Find the lines below in which the string "assignments" occurs. Copy each one.
▼▼▼
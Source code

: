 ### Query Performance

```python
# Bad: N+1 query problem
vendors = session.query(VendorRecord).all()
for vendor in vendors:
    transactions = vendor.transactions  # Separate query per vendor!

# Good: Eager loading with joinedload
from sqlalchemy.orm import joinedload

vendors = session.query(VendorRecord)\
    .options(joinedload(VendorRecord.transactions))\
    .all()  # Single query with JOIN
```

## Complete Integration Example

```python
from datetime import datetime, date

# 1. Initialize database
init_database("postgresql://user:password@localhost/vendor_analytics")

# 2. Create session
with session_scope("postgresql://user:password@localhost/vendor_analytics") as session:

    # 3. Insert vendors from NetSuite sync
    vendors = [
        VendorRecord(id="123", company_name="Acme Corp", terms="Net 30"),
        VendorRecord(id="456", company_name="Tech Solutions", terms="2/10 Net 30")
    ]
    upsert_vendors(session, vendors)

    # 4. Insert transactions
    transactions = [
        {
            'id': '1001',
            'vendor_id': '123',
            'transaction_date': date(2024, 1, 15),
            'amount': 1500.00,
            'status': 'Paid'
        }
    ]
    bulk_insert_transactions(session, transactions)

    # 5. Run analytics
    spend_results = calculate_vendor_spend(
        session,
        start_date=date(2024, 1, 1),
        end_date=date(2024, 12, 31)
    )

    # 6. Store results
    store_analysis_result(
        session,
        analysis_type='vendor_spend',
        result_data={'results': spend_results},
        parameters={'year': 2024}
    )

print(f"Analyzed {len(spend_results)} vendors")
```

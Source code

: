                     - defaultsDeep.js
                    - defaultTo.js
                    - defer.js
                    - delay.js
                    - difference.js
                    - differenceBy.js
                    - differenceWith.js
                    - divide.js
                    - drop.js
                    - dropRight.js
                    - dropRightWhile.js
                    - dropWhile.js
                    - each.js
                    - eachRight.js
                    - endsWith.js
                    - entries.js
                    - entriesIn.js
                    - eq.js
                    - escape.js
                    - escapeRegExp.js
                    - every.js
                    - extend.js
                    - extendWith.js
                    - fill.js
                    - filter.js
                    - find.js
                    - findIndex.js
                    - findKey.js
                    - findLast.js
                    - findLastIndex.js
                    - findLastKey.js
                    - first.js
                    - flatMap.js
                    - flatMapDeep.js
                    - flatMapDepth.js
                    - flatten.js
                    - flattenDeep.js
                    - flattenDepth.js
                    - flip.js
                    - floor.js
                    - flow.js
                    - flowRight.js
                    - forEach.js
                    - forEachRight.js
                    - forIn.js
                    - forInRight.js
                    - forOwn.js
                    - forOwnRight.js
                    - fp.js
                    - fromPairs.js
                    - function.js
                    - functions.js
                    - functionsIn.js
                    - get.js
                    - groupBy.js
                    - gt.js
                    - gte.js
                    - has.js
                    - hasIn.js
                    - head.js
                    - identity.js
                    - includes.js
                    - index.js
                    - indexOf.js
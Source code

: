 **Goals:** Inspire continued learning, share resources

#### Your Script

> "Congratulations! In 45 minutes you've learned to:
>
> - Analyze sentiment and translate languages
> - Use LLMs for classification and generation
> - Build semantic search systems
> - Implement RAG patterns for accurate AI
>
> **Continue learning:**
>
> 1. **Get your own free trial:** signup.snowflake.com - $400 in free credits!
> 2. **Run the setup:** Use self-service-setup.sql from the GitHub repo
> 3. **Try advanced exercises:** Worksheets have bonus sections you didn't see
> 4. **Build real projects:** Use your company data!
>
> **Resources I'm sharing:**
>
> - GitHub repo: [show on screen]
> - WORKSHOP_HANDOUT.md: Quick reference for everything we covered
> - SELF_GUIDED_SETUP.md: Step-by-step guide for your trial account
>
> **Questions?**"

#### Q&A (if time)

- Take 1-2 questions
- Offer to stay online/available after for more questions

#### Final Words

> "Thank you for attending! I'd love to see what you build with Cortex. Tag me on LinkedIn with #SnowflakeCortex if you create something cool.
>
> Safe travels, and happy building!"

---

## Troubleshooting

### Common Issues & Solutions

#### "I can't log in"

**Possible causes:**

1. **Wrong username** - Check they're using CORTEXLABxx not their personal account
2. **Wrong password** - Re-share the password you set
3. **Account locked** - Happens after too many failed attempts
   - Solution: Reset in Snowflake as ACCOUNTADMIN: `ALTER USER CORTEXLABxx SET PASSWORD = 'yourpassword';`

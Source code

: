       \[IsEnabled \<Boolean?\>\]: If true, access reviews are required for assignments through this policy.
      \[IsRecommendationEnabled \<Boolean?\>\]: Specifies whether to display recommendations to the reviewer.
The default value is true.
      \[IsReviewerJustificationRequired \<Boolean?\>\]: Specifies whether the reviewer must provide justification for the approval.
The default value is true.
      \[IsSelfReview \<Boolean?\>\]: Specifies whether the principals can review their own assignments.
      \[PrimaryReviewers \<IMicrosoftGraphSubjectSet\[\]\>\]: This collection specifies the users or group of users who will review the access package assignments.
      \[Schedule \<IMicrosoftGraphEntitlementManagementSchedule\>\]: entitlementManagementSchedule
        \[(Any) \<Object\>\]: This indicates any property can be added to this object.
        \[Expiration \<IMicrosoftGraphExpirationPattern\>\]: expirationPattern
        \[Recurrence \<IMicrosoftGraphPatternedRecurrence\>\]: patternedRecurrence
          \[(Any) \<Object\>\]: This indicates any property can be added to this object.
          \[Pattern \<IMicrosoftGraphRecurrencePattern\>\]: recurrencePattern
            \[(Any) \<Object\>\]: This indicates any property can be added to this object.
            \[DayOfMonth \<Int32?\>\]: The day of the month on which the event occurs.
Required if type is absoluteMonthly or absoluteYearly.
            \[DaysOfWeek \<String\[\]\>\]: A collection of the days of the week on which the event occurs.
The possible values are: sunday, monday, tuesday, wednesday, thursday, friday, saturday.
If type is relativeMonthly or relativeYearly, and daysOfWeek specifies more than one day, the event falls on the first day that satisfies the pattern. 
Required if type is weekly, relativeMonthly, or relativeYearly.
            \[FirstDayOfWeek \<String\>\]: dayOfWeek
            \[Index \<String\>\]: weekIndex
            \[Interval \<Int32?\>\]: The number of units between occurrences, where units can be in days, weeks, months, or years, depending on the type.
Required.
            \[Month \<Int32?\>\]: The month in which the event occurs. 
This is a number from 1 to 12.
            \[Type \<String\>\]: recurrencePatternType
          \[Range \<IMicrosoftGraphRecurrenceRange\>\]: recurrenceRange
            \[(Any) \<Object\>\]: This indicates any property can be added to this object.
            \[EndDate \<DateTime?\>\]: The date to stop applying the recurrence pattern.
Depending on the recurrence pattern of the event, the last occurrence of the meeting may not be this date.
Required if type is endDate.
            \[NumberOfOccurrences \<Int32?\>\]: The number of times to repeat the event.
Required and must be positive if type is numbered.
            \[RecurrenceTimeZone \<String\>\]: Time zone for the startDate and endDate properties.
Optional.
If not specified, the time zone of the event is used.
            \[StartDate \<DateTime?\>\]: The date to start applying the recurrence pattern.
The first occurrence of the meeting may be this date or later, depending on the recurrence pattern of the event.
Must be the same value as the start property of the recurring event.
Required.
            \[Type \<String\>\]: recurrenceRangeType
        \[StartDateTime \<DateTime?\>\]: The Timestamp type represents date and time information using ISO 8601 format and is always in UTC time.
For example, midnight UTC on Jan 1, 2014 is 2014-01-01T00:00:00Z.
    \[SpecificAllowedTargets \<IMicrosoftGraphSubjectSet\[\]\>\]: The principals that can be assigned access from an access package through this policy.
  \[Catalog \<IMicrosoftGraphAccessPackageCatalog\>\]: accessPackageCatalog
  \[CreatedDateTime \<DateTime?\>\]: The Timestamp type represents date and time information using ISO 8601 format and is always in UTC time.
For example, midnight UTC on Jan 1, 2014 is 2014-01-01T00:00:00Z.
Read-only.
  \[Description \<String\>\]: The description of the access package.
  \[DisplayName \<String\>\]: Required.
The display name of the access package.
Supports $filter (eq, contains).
▲▲▲
> [Reply]:
:       \[IsEnabled \<Boolean?\>\]: If true, access reviews are required for assignments through this policy.
      \[IsSelfReview \<Boolean?\>\]: Specifies whether the principals can review their own assignments.
      \[PrimaryReviewers \<IMicrosoftGraphSubjectSet\[\]\>\]: This collection specifies the users or group of users who will review the access package assignments.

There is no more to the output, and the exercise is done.